All ex-ministers must inform the committee of any employment they wish to take up within two years of standing down from their government role.
For example, when former Tory MP David Gauke rejoined law firm Macfarlanes as head of policy in May, he would have had to clear the role since he served as justice secretary under Theresa May until last summer.
However, when it comes to the type of officials Facebook is targeting, the rules get a bit more complicated. As The Times notes, the job moves “are not published in official transparency releases, either because the officials were not senior enough or because they worked for independent regulators such as Ofcom”.
“The Advisory Committee on Business Appointments, which vets appointments of former crown servants, only checks at director-general level and above,” the paper continues. “And its advice is non-binding.”

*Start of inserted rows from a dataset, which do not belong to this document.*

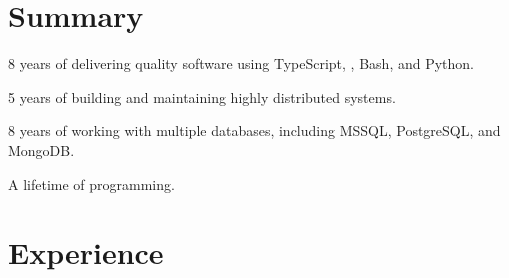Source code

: \documentclass[a4paper,11pt]{article}
\begin{document}
\header%
\section{Summary}
\begin{itemList}
    \item 8 years of delivering quality software using TypeScript, , Bash, and Python.
    \item 5 years of building and maintaining highly distributed systems.
    \item 8 years of working with multiple databases, including MSSQL, PostgreSQL, and MongoDB.
    \item A lifetime of programming.
\end{itemList}
\section{Experience}
\end{document}
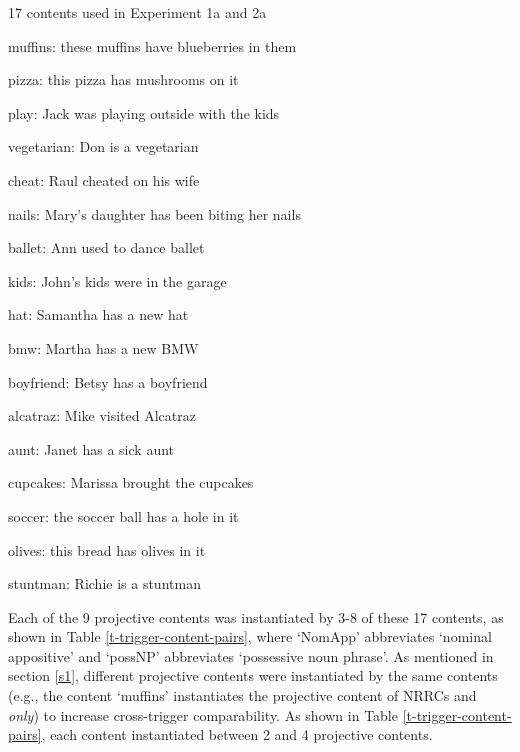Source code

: \documentclass[11pt,fleqn]{article}
\newcommand{\6}{\mbox{$[\hspace*{-.6mm}[$}}
\newcommand{\9}{\mbox{$]\hspace*{-.6mm}]$}}
\begin{document}
\begin{exe}
\ex\label{contents} 17 contents used in Experiment 1a and 2a

\begin{enumerate}[itemsep=-.5mm]

\ex muffins: these muffins have blueberries in them

\ex pizza: this pizza has mushrooms on it

\ex play: Jack was playing outside with the kids

\ex vegetarian: Don is a vegetarian

\ex cheat: Raul cheated on his wife

\ex nails: Mary's daughter has been biting her nails

\ex ballet: Ann used to dance ballet

\ex kids: John's kids were in the garage

\ex hat: Samantha has a new hat

\ex bmw: Martha has a new BMW

\ex boyfriend: Betsy has a boyfriend

\ex alcatraz: Mike visited Alcatraz

\ex aunt: Janet has a sick aunt

\ex cupcakes: Marissa brought the cupcakes

\ex soccer: the soccer ball has a hole in it

\ex olives: this bread has olives in it

\ex stuntman: Richie is a stuntman

\end{enumerate}
\end{exe}

Each of the 9 projective contents was instantiated by 3-8 of these 17 contents, as shown in Table \ref{t-trigger-content-pairs}, where `NomApp' abbreviates `nominal appositive' and `possNP' abbreviates `possessive noun phrase'. As mentioned in section \ref{s1}, different projective contents were instantiated by the same contents (e.g., the content `muffins' instantiates the projective content of NRRCs and {\em only}) to increase cross-trigger comparability. As shown in Table \ref{t-trigger-content-pairs}, each content instantiated between 2 and 4 projective contents.
\end{document}
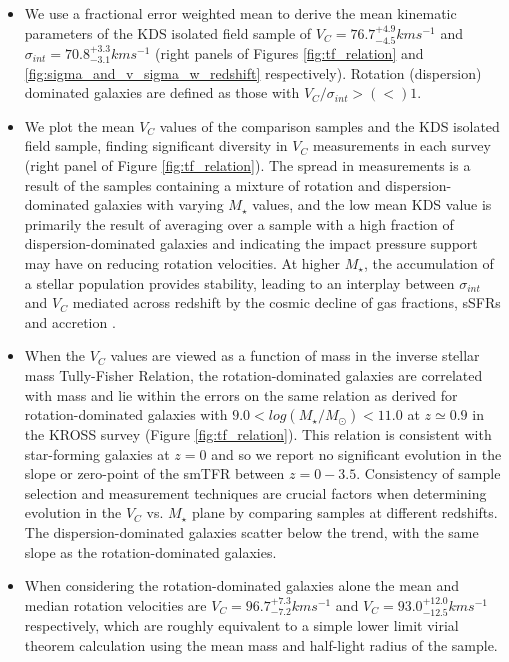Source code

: \documentclass[fleqn,usenatbib]{mnras}
\begin{document}
\begin{itemize}
    \item We use a fractional error weighted mean to derive the mean kinematic parameters of the KDS isolated field sample of $V_{C} = 76.7^{+4.9}_{-4.5}kms^{-1}$ and $\sigma_{int} = 70.8^{+3.3}_{-3.1} kms^{-1}$ (right panels of Figures \ref{fig:tf_relation} and \ref{fig:sigma_and_v_sigma_w_redshift} respectively).
    Rotation (dispersion) dominated galaxies are defined as those with $V_{C}/\sigma_{int} > (<) 1$.  
    \item We plot the mean $V_{C}$ values of the comparison samples and the KDS isolated field sample, finding significant diversity in $V_{C}$ measurements in each survey (right panel of Figure \ref{fig:tf_relation}).
    The spread in measurements is a result of the samples containing a mixture of rotation and dispersion-dominated galaxies with varying $M_{\star}$ values, and the low mean KDS value is primarily the result of averaging over a sample with a high fraction of dispersion-dominated galaxies and indicating the impact pressure support may have on reducing rotation velocities.
    At higher $M_{\star}$, the accumulation of a stellar population provides stability, leading to an interplay between $\sigma_{int}$ and $V_{C}$ mediated across redshift by the cosmic decline of gas fractions, sSFRs and accretion \citep[e.g.][]{Law2012b,Wisnioski2015}.
    \item When the $V_{C}$ values are viewed as a function of mass in the inverse stellar mass Tully-Fisher Relation, the rotation-dominated galaxies are correlated with mass and lie within the errors on the same relation as derived for rotation-dominated galaxies with $9.0 < log(M_{\star}/M_{\odot}) < 11.0$ at $z\simeq0.9$ in the KROSS survey (Figure \ref{fig:tf_relation}). %
    This relation is consistent with star-forming galaxies at $z=0$ and so we report no significant evolution in the slope or zero-point of the smTFR between $z=0-3.5$.
    Consistency of sample selection and measurement techniques are crucial factors when determining evolution in the $V_{C}$ vs. $M_{\star}$ plane by comparing samples at different redshifts.
    The dispersion-dominated galaxies scatter below the trend, with the same slope as the rotation-dominated galaxies.
    \item When considering the rotation-dominated galaxies alone the mean and median rotation velocities are $V_{C} = 96.7^{+7.3}_{-7.2}kms^{-1}$ and $V_{C} = 93.0^{+12.0}_{-12.5}kms^{-1}$ respectively, which are roughly equivalent to a simple lower limit virial theorem calculation using the mean mass and half-light radius of the sample.

\end{itemize}
\end{document}
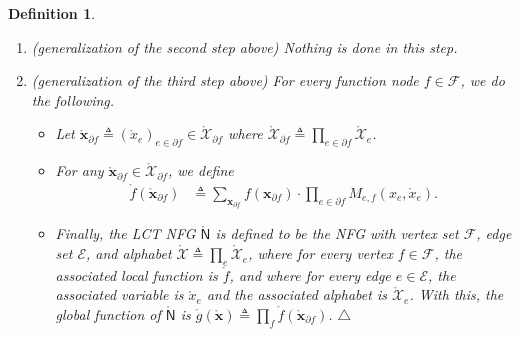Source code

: \documentclass[journal]{IEEEtran}
\newtheorem{definition}[theorem]{Definition}
\newcommand{\manualendsymbol}[1]{%
  \leavevmode\unskip\penalty9999\hbox{}\nobreak\hfill
  \quad\hbox{#1}}
\newcommand{\edefinition}{\manualendsymbol{\ensuremath{\triangle}}}
\newcommand{\vect}[1]{ \bm{#1} }
\newcommand{\setF}{ \mathcal{F} }
\newcommand{\setpf}{ \partial f }
\newcommand{\vx}{ \vect{x} }
\newcommand{\graphN}{ \mathsf{N} }
\newcommand{\setE}{ \mathcal{E} }
\newcommand{\defeq}{ \triangleq }
\newcommand{\LCTset}[1]{\mathring{\mathcal{#1}}}
\newcommand{\LCTv}[1]{ \mathring{ \vect{#1} } }
\newcommand{\LCT}[1]{ \mathring{#1} }
\newcommand{\ef}{ e,f }
\newcommand{\LCTvxf}{ \LCTv{x}_{\setpf} }
\newcommand{\LCTsetx}{ \LCTset{X} }
\newcommand{\LCTsetxe}{ \LCTset{X}_{e} }
\begin{document}
\begin{definition}
\begin{enumerate}
    \item (generalization of the second step above) Nothing is done in this step.

    \item (generalization of the third step above) For every function node
          $f \in \setF$, we do the following.
          \begin{itemize}

            \item Let
                  $\LCTvxf \defeq ( \LCT{x}_e )_{e \in \setpf} \in \LCTsetx_{\setpf}$ where
                  $ \LCTsetx_{\setpf} \defeq \prod_{e \in \setpf} \LCTsetxe $.

            \item For any $
                    \LCTvxf \in \LCTsetx_{\setpf}$, we define
                  \begin{align}
                    \LCT{f}(\LCTvxf)
                     & \defeq \sum_{\vx_{\setpf}}
                    f(\vx_{\setpf})
                    \cdot
                    \prod_{e \in \setpf}
                    M_{\ef}(x_{e}, \LCT{x}_e).
                    \label{sec:LCT:exp:10}
                  \end{align}

            \item Finally, the LCT NFG $\LCT{\graphN}$ is
                  defined to be the NFG with vertex set $\setF$, edge set $\setE$, and alphabet
                  $ \LCTsetx \defeq \prod_{e} \LCTsetxe $,
                  where for every vertex $f \in \setF$, the associated local function is $\LCT{f}$,
                  and where for every edge $e \in \setE$, the associated variable
                  is $\LCT{x}_e$ and the associated alphabet is $ \LCTset{X}_{e} $.
                  With this, the global function of $\LCT{\graphN}$ is
                  $\LCT{g}(\LCTv{x}) \defeq \prod_f \LCT{f}(\LCTvxf)$.\edefinition

          \end{itemize}

  \end{enumerate}
\end{definition}
\end{document}
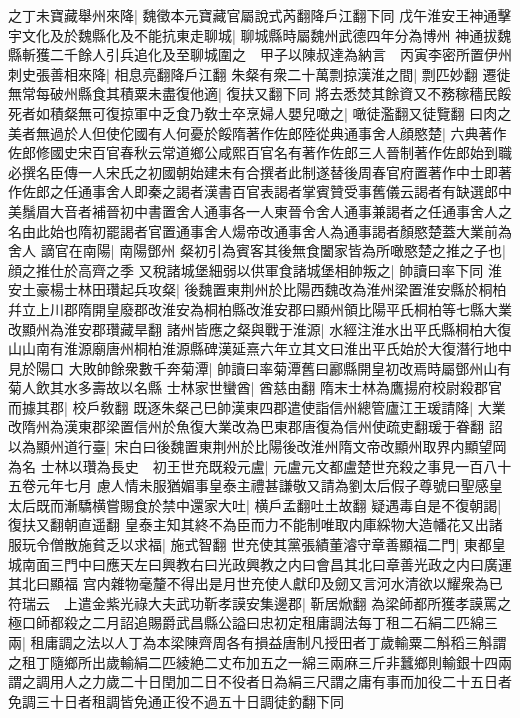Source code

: 之丁未寶藏舉州來降|{
	魏徵本元寶藏官屬說式芮翻降戶江翻下同}
戊午淮安王神通擊宇文化及於魏縣化及不能抗東走聊城|{
	聊城縣時屬魏州武德四年分為博州}
神通拔魏縣斬獲二千餘人引兵追化及至聊城圍之　甲子以陳叔達為納言　丙寅李密所置伊州刺史張善相來降|{
	相息亮翻降戶江翻}
朱粲有衆二十萬剽掠漢淮之間|{
	剽匹妙翻}
遷徙無常每破州縣食其積粟未盡復他適|{
	復扶又翻下同}
將去悉焚其餘資又不務稼穡民餒死者如積粲無可復掠軍中乏食乃敎士卒烹婦人嬰兒噉之|{
	噉徒濫翻又徒覽翻}
曰肉之美者無過於人但使佗國有人何憂於餒隋著作佐郎陸從典通事舍人顔愍楚|{
	六典著作佐郎修國史宋百官春秋云常道鄉公咸熙百官名有著作佐郎三人晉制著作佐郎始到職必撰名臣傳一人宋氏之初國朝始建未有合撰者此制遂替後周春官府置著作中士即著作佐郎之任通事舍人即秦之謁者漢書百官表謁者掌賓贊受事舊儀云謁者有缺選郎中美鬚眉大音者補晉初中書置舍人通事各一人東晉令舍人通事兼謁者之任通事舍人之名由此始也隋初罷謁者官置通事舍人煬帝改通事舍人為通事謁者顏愍楚蓋大業前為舍人}
謫官在南陽|{
	南陽鄧州}
粲初引為賓客其後無食闔家皆為所噉愍楚之推之子也|{
	顔之推仕於高齊之季}
又稅諸城堡細弱以供軍食諸城堡相帥叛之|{
	帥讀曰率下同}
淮安土豪楊士林田瓚起兵攻粲|{
	後魏置東荆州於比陽西魏改為淮州梁置淮安縣於桐柏幷立上川郡隋開皇廢郡改淮安為桐柏縣改淮安郡曰顯州領比陽平氏桐柏等七縣大業改顯州為淮安郡瓚藏旱翻}
諸州皆應之粲與戰于淮源|{
	水經注淮水出平氏縣桐柏大復山山南有淮源廟唐州桐柏淮源縣碑漢延熹六年立其文曰淮出平氏始於大復潛行地中見於陽口}
大敗帥餘衆數千奔菊潭|{
	帥讀曰率菊潭舊曰酈縣開皇初改焉時屬鄧州山有菊人飲其水多壽故以名縣}
士林家世蠻酋|{
	酋慈由翻}
隋末士林為鷹揚府校尉殺郡官而據其郡|{
	校戶敎翻}
既逐朱粲己巳帥漢東四郡遣使詣信州總管廬江王瑗請降|{
	大業改隋州為漢東郡梁置信州於魚復大業改為巴東郡唐復為信州使疏吏翻瑗于眷翻}
詔以為顯州道行臺|{
	宋白曰後魏置東荆州於比陽後改淮州隋文帝改顯州取界内顯望岡為名}
士林以瓚為長史　初王世充既殺元盧|{
	元盧元文都盧楚世充殺之事見一百八十五卷元年七月}
慮人情未服猶媚事皇泰主禮甚謙敬又請為劉太后假子尊號曰聖感皇太后既而漸驕横嘗賜食於禁中還家大吐|{
	横戶孟翻吐土故翻}
疑遇毒自是不復朝謁|{
	復扶又翻朝直遥翻}
皇泰主知其終不為臣而力不能制唯取内庫綵物大造幡花又出諸服玩令僧散施貧乏以求福|{
	施式智翻}
世充使其黨張績董濬守章善顯福二門|{
	東都皇城南面三門中曰應天左曰興教右曰光政興教之内曰會昌其北曰章善光政之内曰廣運其北曰顯福}
宫内雜物毫釐不得出是月世充使人獻印及劒又言河水清欲以耀衆為已符瑞云　上遣金紫光祿大夫武功靳孝謨安集邊郡|{
	靳居焮翻}
為梁師都所獲孝謨罵之極口師都殺之二月詔追賜爵武昌縣公謚曰忠初定租庸調法每丁租二石絹二匹綿三兩|{
	租庸調之法以人丁為本梁陳齊周各有損益唐制凡授田者丁歲輸粟二斛稻三斛謂之租丁隨鄉所出歲輸絹二匹綾絶二丈布加五之一綿三兩麻三斤非蠶鄉則輸銀十四兩謂之調用人之力歲二十日閏加二日不役者日為絹三尺謂之庸有事而加役二十五日者免調三十日者租調皆免通正役不過五十日調徒釣翻下同}
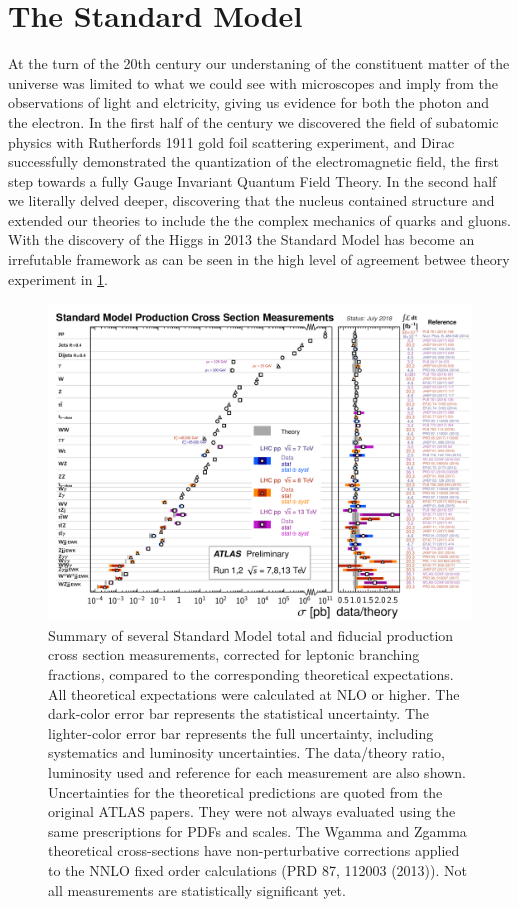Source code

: \section{The Standard Model} \label{sec:theory:standardmodel}

At the turn of the 20th century our understaning of the constituent matter of
the universe was limited to what we could see with microscopes and imply from
the observations of light and elctricity, giving us evidence for both the photon
and the electron.  In the first half of the century we discovered the field of
subatomic physics with Rutherfords 1911 gold foil scattering experiment, and
Dirac successfully demonstrated the quantization of the electromagnetic field,
the first step towards a fully Gauge Invariant Quantum Field Theory.  In the
second half we literally delved deeper, discovering that the nucleus contained
structure and extended our theories to include the the complex mechanics of
quarks and gluons.  With the discovery of the Higgs in 2013 the Standard Model
has become an irrefutable framework as can be seen in the high level of
agreement betwee theory experiment in \cref{fig:xsection_measurements}.

\begin{figure}[!htbp]
  \begin{center}
    \includegraphics[width=0.8\linewidth]{figures/theory/xsection_measurements.pdf}
    \caption{ Summary of several Standard Model total and fiducial production cross section measurements, corrected for leptonic branching fractions, compared to the corresponding theoretical expectations. All theoretical expectations were calculated at NLO or higher. The dark-color error bar represents the statistical uncertainty. The lighter-color error bar represents the full uncertainty, including systematics and luminosity uncertainties. The data/theory ratio, luminosity used and reference for each measurement are also shown. Uncertainties for the theoretical predictions are quoted from the original ATLAS papers. They were not always evaluated using the same prescriptions for PDFs and scales. The Wgamma and Zgamma theoretical cross-sections have non-perturbative corrections applied to the NNLO fixed order calculations (PRD 87, 112003 (2013)). Not all measurements are statistically significant yet.}
    \label{fig:xsection_measurements}
  \end{center}
\end{figure}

So should the regulations be beefed up?
Steve Goodrich, a senior researcher at anti-corruption organisation Transparency International UK, told The Times that “in theory, there are restrictions on former civil servants using privileged information to benefit their new employers”.
But “how much this is enforced in practice is up for debate”, he adds.
The latest influx of officials moving into the private sector is part of an ongoing trend, with official figures published in 2017 revealing that 52 former ministers had taken up jobs outside of Parliament in the previous 12 months. The politicians who crossed over included Frances Maude, an ex-Cabinet Office minister and industry minister, who took up nine external roles.
The disclosure fuelled “complaints that lawmakers are routinely making use of a ‘revolving door’ to pursue lucrative contracts in the private sector”, as The Guardian’s Whitehall editor Rajeev Syal wrote at the time.
The following year, the Committee on Standards in Public Life said that “MPs should be more transparent with voters if they have second jobs outside Westminster”, the BBC reported.
Labour also called for a “radical overhaul” of the “revolving door”, which the party claimed was “at the heart of how the British establishment survives and thrives across Whitehall”, according to The Independent.
But Labour made no specific recomendations and no reforms have been enacted since then.